Where have I been so long

Verse 1
Where have I been so long
Fast bound in sin and night
Mix’d with the blind self-righteous throng
Who hate the sons of light?

Verse 2
O how shall I presume,
Jesus, to call on thee,
Sunk in the lowest dregs of Rome,
The worst idolatry!

Verse 3
A stranger to thy grace,
Long have I labour’d, Lord,
To ’stablish my own righteousness,
And been what I abhor’d.

Verse 4
Foe to the Popish boast
No merit was in me.
Yet in my works I put my trust,
And not alone in thee.

Verse 5
For works that I had wrought
I look’d to be forgiven,
And by my virtuous tempers thought
At last to purchase heaven.

Verse 6
Or if I needed still
The help of grace divine,
Thy merits should come in to fill
The small defects of mine.

Verse 7
Alas! I knew not then
Thou only didst atone
For all the sinful sons of men,
And purge our guilt alone;

Verse 8
Didst shed thy blood to pay
The all-sufficient price,
And take the world’s offence away
By thy great sacrifice.

Verse 9
But O! My dying God,
By thee convinc’d at last,
My soul on that atoning blood,
On that alone I cast.

Verse 10
I dare no longer trust
In[1] ought I do, or feel,
But own, while humbled in the dust,
My whole desert is hell.

Verse 11
My works and[2] righteousness
I cast them all away;
Me, Lord, thou frankly must release,
For I have nought to pay:

Verse 12
Not one good word or thought
I to thy merits join,
But humbly[3] take the gift unbought
The[4] righteousness divine.

Verse 13
My faith is all in thee,
My only hope thou art,
The pardon thou hast bought for me,
Engrave it on my heart:

Verse 14
The blood by faith apply’d
O let it now take place,
And speak me freely justify’d,
And fully sav’d thro’[5] grace.

[1] Wesley changed “In” to “On” in 1746.
[2] Wesley changed “and” to “of” in 1746.
[3] Wesley changed “humbly” to “gladly” in 1746.
[4] Wesley changed “The” to “Of” in 1746.
[5] Wesley changed “thro’” to “by” in 1746.

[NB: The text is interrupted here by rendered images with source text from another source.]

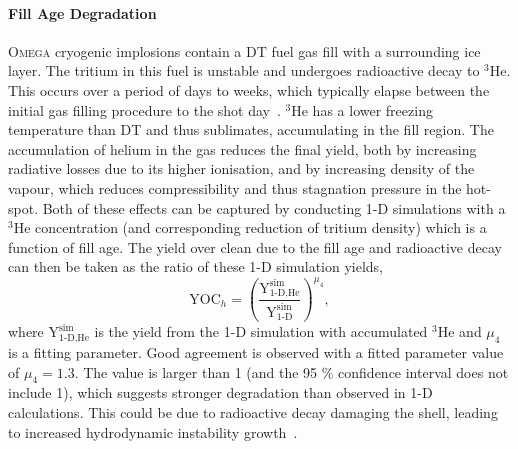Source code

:\paragraph*{Fill Age Degradation}
\textsc{Omega} cryogenic implosions contain a DT fuel gas fill with a surrounding ice layer.
The tritium in this fuel is unstable and undergoes radioactive decay to ${}^{3}\text{He}$.
This occurs over a period of days to weeks, which typically elapse between the initial gas filling procedure to the shot day~\cite{regan_national_2019}.
${}^{3}\text{He}$ has a lower freezing temperature than DT and thus sublimates, accumulating in the fill region.
The accumulation of helium in the gas reduces the final yield, both by increasing radiative losses due to its higher ionisation, and by increasing density of the vapour, which reduces compressibility and thus stagnation pressure in the hot-spot.
Both of these effects can be captured by conducting 1-D simulations with a ${}^{3}\text{He}$ concentration (and corresponding reduction of tritium density) which is a function of fill age.
The yield over clean due to the fill age and radioactive decay can then be taken as the ratio of these 1-D simulation yields,
\begin{equation}
    \text{YOC}_h = \left( \frac{\text{Y}^{\text{sim}}_{1\text{-D,He}}}{\text{Y}^{\text{sim}}_{1\text{-D}}} \right)^{\mu_4},
\end{equation}
where $\text{Y}^{\text{sim}}_{1\text{-D,He}}$ is the yield from the 1-D simulation with accumulated ${}^{3}\text{He}$ and $\mu_4$ is a fitting parameter.
Good agreement is observed with a fitted parameter value of $\mu_4 = 1.3$.
The value is larger than 1 (and the 95 \% confidence interval does not include 1), which suggests stronger degradation than observed in 1-D calculations.
This could be due to radioactive decay damaging the shell, leading to increased hydrodynamic instability growth~\cite{lees_understanding_2023}.

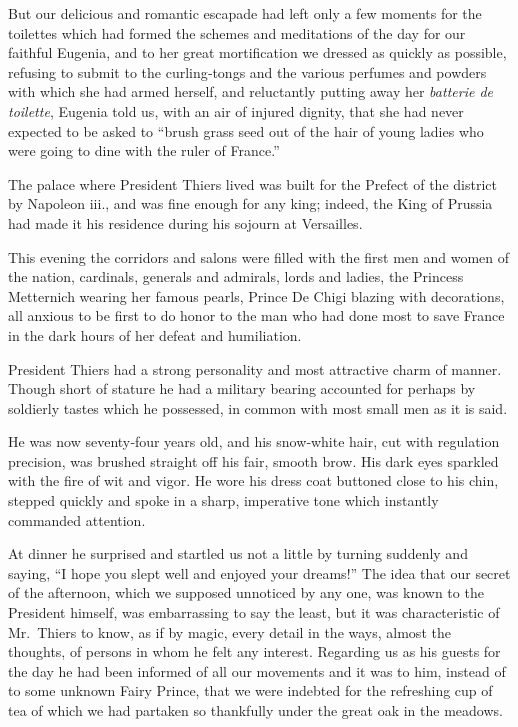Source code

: \documentclass[12pt]{book}
\begin{document}
But our delicious and romantic escapade had left only a few moments for
the toilettes which had formed the schemes and meditations of the day for our
faithful Eugenia, and to her great mortification we dressed as quickly as possible,
refusing to submit to the curling‐tongs and the various perfumes and powders
with which she had armed herself, and reluctantly putting away her {\it batterie de
toilette}, Eugenia told us, with an air of injured dignity, that she had never expected
to be asked to “brush grass seed out of the hair of young ladies who were going
to dine with the ruler of France.”

The palace where President Thiers lived was built for the Prefect of the district
by Napoleon {\sc iii}., and was fine enough for any king; indeed, the King of Prussia
had made it his residence during his sojourn at Versailles.

This evening the corridors and salons were filled with the first men and
women of the nation, cardinals, generals and admirals, lords and ladies, the
Princess Metternich wearing her famous pearls, Prince De Chigi blazing with
decorations, all anxious to be first to do honor to the man who had done most to
save France in the dark hours of her defeat and humiliation.

President Thiers had a strong personality and most attractive charm of manner.
Though short of stature he had a military bearing accounted for perhaps by
soldierly tastes which he possessed, in common with most small men as it is said.

He was now seventy‐four years old, and his snow‐white hair, cut with regulation precision, was brushed straight off his fair, smooth brow. His dark eyes
sparkled with the fire of wit and vigor. He wore his dress coat buttoned close to
his chin, stepped quickly and spoke in a sharp, imperative tone which instantly
commanded attention.

At dinner he surprised and startled us not a little by turning suddenly and
saying, “I hope you slept well and enjoyed your dreams!” The idea that our secret
of the afternoon, which we supposed unnoticed by any one, was known to the
President himself, was embarrassing to say the least, but it was characteristic of
Mr.~Thiers to know, as if by magic, every detail in the ways, almost the thoughts,
of persons in whom he felt any interest. Regarding us as his guests for the day he
had been informed of all our movements and it was to him, instead of to some
unknown Fairy Prince, that we were indebted for the refreshing cup of tea of
which we had partaken so thankfully under the great oak in the meadows.
\end{document}

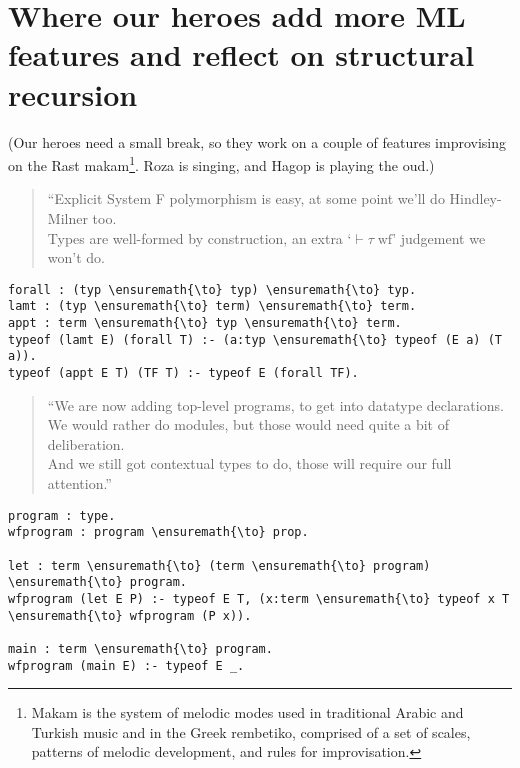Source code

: \section{Where our heroes add more ML features and reflect on structural
recursion}\label{where-our-heroes-add-more-ml-features-and-reflect-on-structural-recursion}

\begin{scenecomment}
(Our heroes need a small break, so they work on a couple of features improvising on the Rast makam\footnote{Makam is the system of melodic modes used in traditional Arabic and Turkish music and in the Greek rembetiko, comprised of a set of scales, patterns of melodic development, and rules for improvisation.}. Roza is singing, and Hagop is playing the oud.)
\end{scenecomment}

\begin{verse}
``Explicit System F polymorphism is easy, at some point we'll do Hindley-Milner too. \\
Types are well-formed by construction, an extra `$\vdash \tau \; \text{wf}$' judgement we won't do.
\end{verse}

\begin{verbatim}
forall : (typ \ensuremath{\to} typ) \ensuremath{\to} typ.
lamt : (typ \ensuremath{\to} term) \ensuremath{\to} term.
appt : term \ensuremath{\to} typ \ensuremath{\to} term.
typeof (lamt E) (forall T) :- (a:typ \ensuremath{\to} typeof (E a) (T a)).
typeof (appt E T) (TF T) :- typeof E (forall TF).
\end{verbatim}

\begin{verse}
``We are now adding top-level programs, to get into datatype declarations. \\
We would rather do modules, but those would need quite a bit of deliberation. \\
And we still got contextual types to do, those will require our full attention.''
\end{verse}

\begin{verbatim}
program : type.
wfprogram : program \ensuremath{\to} prop.

let : term \ensuremath{\to} (term \ensuremath{\to} program) \ensuremath{\to} program.
wfprogram (let E P) :- typeof E T, (x:term \ensuremath{\to} typeof x T \ensuremath{\to} wfprogram (P x)).

main : term \ensuremath{\to} program.
wfprogram (main E) :- typeof E _.
\end{verbatim}

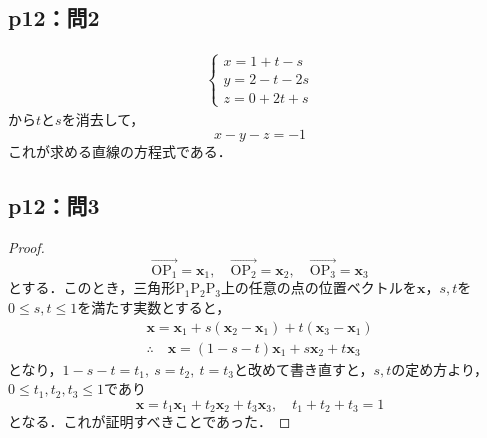 \documentclass[uplatex,dvipdfmx,a4paper,11pt,fleqn]{jsarticle}
\begin{document}
\subsection*{p12：問2}

\begin{tleftbar}
    \begin{align*}
        \begin{cases}
            x=1+t-s \\
            y=2-t -2s \\
            z=0+2t+s
        \end{cases}
    \end{align*}
    から$t$と$s$を消去して，
    \[
        x-y-z=-1
    \]
    これが求める直線の方程式である．
\end{tleftbar}

\subsection*{p12：問3}

\begin{tleftbar}
    \begin{proof}
        \[
            \overrightarrow{\mathrm{OP_1}}=\bm{x}_1,\quad \overrightarrow{\mathrm{OP_2}}=\bm{x}_2,\quad \overrightarrow{\mathrm{OP_3}}=\bm{x}_3
        \]
        とする．このとき，三角形$\mathrm{P_1 P_2 P_3}$上の任意の点の位置ベクトルを$\bm{x}$，$s,t$を$0 \le s,t \le 1$を満たす実数とすると，
        \begin{gather*}
            \bm{x}=\bm{x}_1 + s(\bm{x}_2 - \bm{x}_1) + t (\bm{x}_3 - \bm{x}_1) \\
            \therefore \quad \bm{x} = (1-s-t)\bm{x}_1 + s\bm{x}_2 + t \bm{x}_3
        \end{gather*}
        となり，$1-s-t=t_1,~s=t_2,~t=t_3$と改めて書き直すと，$s,t$の定め方より，$0 \le t_1 ,t_2,t_3 \le 1$であり
        \[
            \bm{x} = t_1\bm{x}_1 + t_2\bm{x}_2 + t_3 \bm{x}_3,\quad t_1+t_2+t_3=1
        \]
        となる．これが証明すべきことであった．
    \end{proof}
\end{tleftbar}
%
\newpage
%
\end{document}

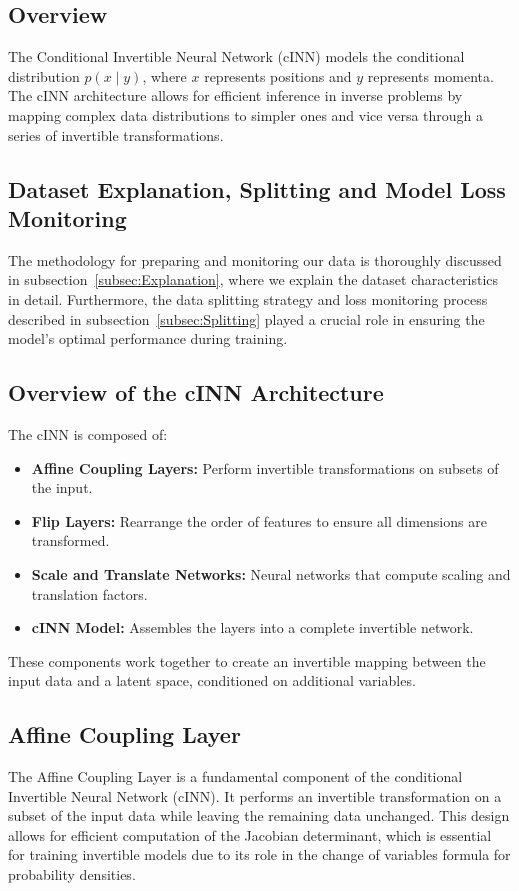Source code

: \documentclass[11pt]{paper}
\begin{document}
\subsection{Overview}
The Conditional Invertible Neural Network (cINN) models the conditional distribution $p(x \mid y)$, where $x$ represents positions and $y$ represents momenta. The cINN architecture allows for efficient inference in inverse problems by mapping complex data distributions to simpler ones and vice versa through a series of invertible transformations.

\subsection{Dataset Explanation, Splitting and Model Loss Monitoring}
The methodology for preparing and monitoring our data is thoroughly discussed in subsection~\ref{subsec:Explanation}, where we explain the dataset characteristics in detail. Furthermore, the data splitting strategy and loss monitoring process described in subsection~\ref{subsec:Splitting} played a crucial role in ensuring the model's optimal performance during training.

\subsection{Overview of the cINN Architecture}
The cINN is composed of:

\begin{itemize}
    \item \textbf{Affine Coupling Layers:} Perform invertible transformations on subsets of the input.
    \item \textbf{Flip Layers:} Rearrange the order of features to ensure all dimensions are transformed.
    \item \textbf{Scale and Translate Networks:} Neural networks that compute scaling and translation factors.
    \item \textbf{cINN Model:} Assembles the layers into a complete invertible network.
\end{itemize}
These components work together to create an invertible mapping between the input data and a latent space, conditioned on additional variables.

\subsection{Affine Coupling Layer}

The Affine Coupling Layer is a fundamental component of the conditional Invertible Neural Network (cINN). It performs an invertible transformation on a subset of the input data while leaving the remaining data unchanged. This design allows for efficient computation of the Jacobian determinant, which is essential for training invertible models due to its role in the change of variables formula for probability densities.
\end{document}
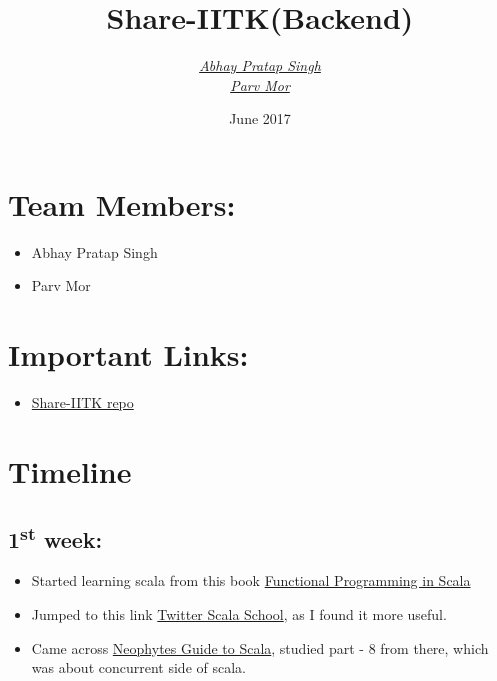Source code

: \documentclass{article}
\title{Share-IITK(Backend)}
\author{\href{mailto:abhays@iitk.ac.in}{\textit{Abhay Pratap Singh}}
        \\
        \href{mailto:parv@iitk.ac.in}{\textit{Parv Mor}}}
\date{June 2017}
\begin{document}
\maketitle
\section*{Team Members:}
\begin{itemize}
    \item Abhay Pratap Singh
    \item Parv Mor
\end{itemize}
\section*{Important Links:}
\begin{itemize}
    \item \href{https://github.com/abhayptp/share-iitk}{Share-IITK repo}
\end{itemize}
\section*{\textbf{Timeline}}
\subsection*{1\textsuperscript{st} week:}
\begin{itemize}
     \item Started learning scala from this book \href{https://www.manning.com/books/functional-programming-in-scala}{Functional Programming in Scala}
    \item Jumped to this link \href{https://twitter.github.io/scala_school/}{Twitter Scala School}, as I found it more useful.
    \item Came across \href{http://danielwestheide.com/scala/neophytes.html}{Neophytes Guide to Scala}, studied part - 8 from there, which was about concurrent side of scala.
\end{itemize}
\end{document}
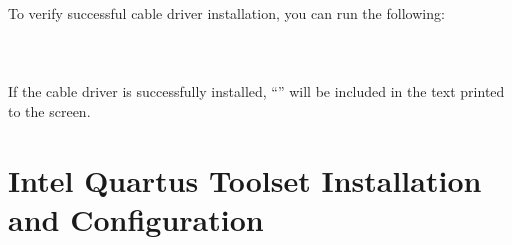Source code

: \begin{flushleft}
To verify successful cable driver installation, you can run the following:\medskip\newline
{} \\
 \\
 \\
 \\\medskip
If the cable driver is successfully installed, ``'' will be included in the text printed to the screen.
%
%
%
%
%
\end{flushleft}
\pagebreak

\newpage

\section{Intel Quartus Toolset Installation and Configuration}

Hymnal/Album: Introduced in a hymnal jointly credited to John and Charles Wesley; it is more likely than not that Charles wrote it but not certain. Authorship uncertain between John and Charles Wesley. Introduced in John Wesley, Hymns for a Protestant (London: Strahan, 1745). Published in The Poetical Works of John and Charles Wesley, Collected and Arranged by G. Osborn, Vol. 6 (London: Wesleyan-Methodist Conference Office, 1870), page 1.